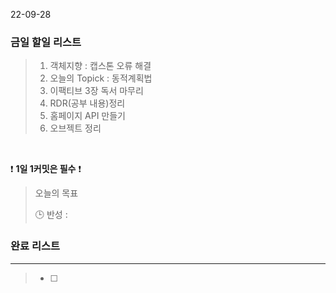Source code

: 22-09-28
### 금일 할일 리스트


>  1. 객체지향 : 캡스톤 오류 해결
>  2. 오늘의 Topick : 동적계획법
>  3. 이팩티브 3장 독서 마무리
>  4. RDR(공부 내용)정리
>  5. 홈페이지 API 만들기
>  6. 오브젝트 정리


<br/>

❗ **1일 1커밋은 필수** ❗

> 오늘의 목표
>
> 🕒 반성 :
>

### 완료 리스트

---
> - [ ]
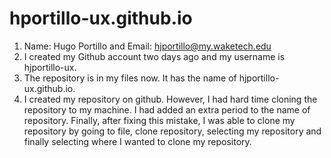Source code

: # hportillo-ux.github.io
1. Name: Hugo Portillo and Email: hjportillo@my.waketech.edu
2. I created my Github account two days ago and my username is hjportillo-ux.
3. The repository is in my files now. It has the name of hjportillo-ux.github.io.
4. I created my repository on github. However, I had hard time cloning the repository to my machine. I had added an extra period to the name of repository. Finally, after fixing this mistake, I was able to clone my repository by going to file, clone repository, selecting my repository and finally selecting where I wanted to clone my repository.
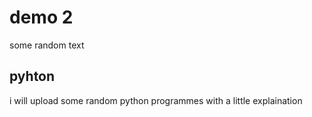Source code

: # demo 2

some random text

## pyhton

i will upload some random python programmes with a little explaination
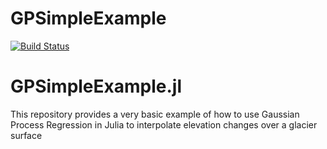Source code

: # GPSimpleExample

[![Build Status](https://github.com/alex-s-gardner/GPSimpleExample.jl/actions/workflows/CI.yml/badge.svg?branch=main)](https://github.com/alex-s-gardner/GPSimpleExample.jl/actions/workflows/CI.yml?query=branch%3Amain)
# GPSimpleExample.jl

This repository provides a very basic example of how to use Gaussian Process Regression in Julia to interpolate elevation changes over a glacier surface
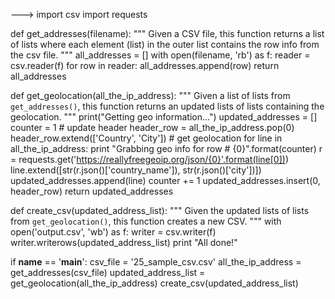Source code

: 
--->
import csv
import requests


def get_addresses(filename):
    """
    Given a CSV file, this function returns a list of lists
    where each element (list) in the outer list contains the
    row info from the csv file.
    """
    all_addresses = []
    with open(filename, 'rb') as f:
        reader = csv.reader(f)
        for row in reader:
            all_addresses.append(row)
    return all_addresses


def get_geolocation(all_the_ip_address):
    """
    Given a list of lists from `get_addresses()`, this function
    returns an updated lists of lists containing the geolocation.
    """
    print("Getting geo information...")
    updated_addresses = []
    counter = 1
    # update header
    header_row = all_the_ip_address.pop(0)
    header_row.extend(['Country', 'City'])
    # get geolocation
    for line in all_the_ip_address:
        print "Grabbing geo info for row # {0}".format(counter)
        r = requests.get('https://reallyfreegeoip.org/json/{0}'.format(line[0]))
        line.extend([str(r.json()['country_name']), str(r.json()['city'])])
        updated_addresses.append(line)
        counter += 1
    updated_addresses.insert(0, header_row)
    return updated_addresses


def create_csv(updated_address_list):
    """
    Given the updated lists of lists from `get_geolocation()`, this function
    creates a new CSV.
    """
    with open('output.csv', 'wb') as f:
        writer = csv.writer(f)
        writer.writerows(updated_address_list)
    print "All done!"


if __name__ == '__main__':
    csv_file = '25_sample_csv.csv'
    all_the_ip_address = get_addresses(csv_file)
    updated_address_list = get_geolocation(all_the_ip_address)
    create_csv(updated_address_list)
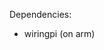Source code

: Dependencies:
- wiringpi (on arm)

<param name="goal_joint_tolerance"       type="double" value="0.0001" />
<param name="goal_position_tolerance"    type="double" value="0.0001" />
<param name="goal_orientation_tolerance" type="double" value="0.001" />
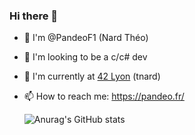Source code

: ### Hi there 👋

- 👋 I'm @PandeoF1 (Nard Théo)
- 🤔 I'm looking to be a c/c# dev
- 💬 I'm currently at [42 Lyon](https://www.42lyon.fr/) (tnard)
- 📫 How to reach me: https://pandeo.fr/

  ![Anurag's GitHub stats](https://github-readme-stats.vercel.app/api?username=PandeoF1&count_private=true&theme=dark&show_icons=true)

☆ ☆ ☆

Print every entry above verbatim but drop the images.

Source code

: 22-09-28
### 금일 할일 리스트


>  1. 객체지향 : 캡스톤 오류 해결
>  2. 오늘의 Topick : 동적계획법
>  3. 이팩티브 3장 독서 마무리
>  4. RDR(공부 내용)정리
>  5. 홈페이지 API 만들기
>  6. 오브젝트 정리


<br/>

❗ **1일 1커밋은 필수** ❗

> 오늘의 목표
>
> 🕒 반성 :
>

### 완료 리스트

---
> - [ ]
Source code

: # hportillo-ux.github.io
1. Name: Hugo Portillo and Email: hjportillo@my.waketech.edu
2. I created my Github account two days ago and my username is hjportillo-ux.
3. The repository is in my files now. It has the name of hjportillo-ux.github.io.
4. I created my repository on github. However, I had hard time cloning the repository to my machine. I had added an extra period to the name of repository. Finally, after fixing this mistake, I was able to clone my repository by going to file, clone repository, selecting my repository and finally selecting where I wanted to clone my repository.
Source code

: # demo 2

some random text

## pyhton

i will upload some random python programmes with a little explaination
Source code

: # GPSimpleExample

[![Build Status](https://github.com/alex-s-gardner/GPSimpleExample.jl/actions/workflows/CI.yml/badge.svg?branch=main)](https://github.com/alex-s-gardner/GPSimpleExample.jl/actions/workflows/CI.yml?query=branch%3Amain)
# GPSimpleExample.jl

This repository provides a very basic example of how to use Gaussian Process Regression in Julia to interpolate elevation changes over a glacier surface
Source code

: 
--->
import csv
import requests


def get_addresses(filename):
    """
    Given a CSV file, this function returns a list of lists
    where each element (list) in the outer list contains the
    row info from the csv file.
    """
    all_addresses = []
    with open(filename, 'rb') as f:
        reader = csv.reader(f)
        for row in reader:
            all_addresses.append(row)
    return all_addresses


def get_geolocation(all_the_ip_address):
    """
    Given a list of lists from `get_addresses()`, this function
    returns an updated lists of lists containing the geolocation.
    """
    print("Getting geo information...")
    updated_addresses = []
    counter = 1
    # update header
    header_row = all_the_ip_address.pop(0)
    header_row.extend(['Country', 'City'])
    # get geolocation
    for line in all_the_ip_address:
        print "Grabbing geo info for row # {0}".format(counter)
        r = requests.get('https://reallyfreegeoip.org/json/{0}'.format(line[0]))
        line.extend([str(r.json()['country_name']), str(r.json()['city'])])
        updated_addresses.append(line)
        counter += 1
    updated_addresses.insert(0, header_row)
    return updated_addresses


def create_csv(updated_address_list):
    """
    Given the updated lists of lists from `get_geolocation()`, this function
    creates a new CSV.
    """
    with open('output.csv', 'wb') as f:
        writer = csv.writer(f)
        writer.writerows(updated_address_list)
    print "All done!"


if __name__ == '__main__':
    csv_file = '25_sample_csv.csv'
    all_the_ip_address = get_addresses(csv_file)
    updated_address_list = get_geolocation(all_the_ip_address)
    create_csv(updated_address_list)
Source code

: Dependencies:
- wiringpi (on arm)

<param name="goal_joint_tolerance"       type="double" value="0.0001" />
<param name="goal_position_tolerance"    type="double" value="0.0001" />
<param name="goal_orientation_tolerance" type="double" value="0.001" />
Source code

: ### Hi there 👋

- 👋 I'm @PandeoF1 (Nard Théo)
- 🤔 I'm looking to be a c/c# dev
- 💬 I'm currently at [42 Lyon](https://www.42lyon.fr/) (tnard)
- 📫 How to reach me: https://pandeo.fr/

  ![Anurag's GitHub stats](https://github-readme-stats.vercel.app/api?username=PandeoF1&count_private=true&theme=dark&show_icons=true)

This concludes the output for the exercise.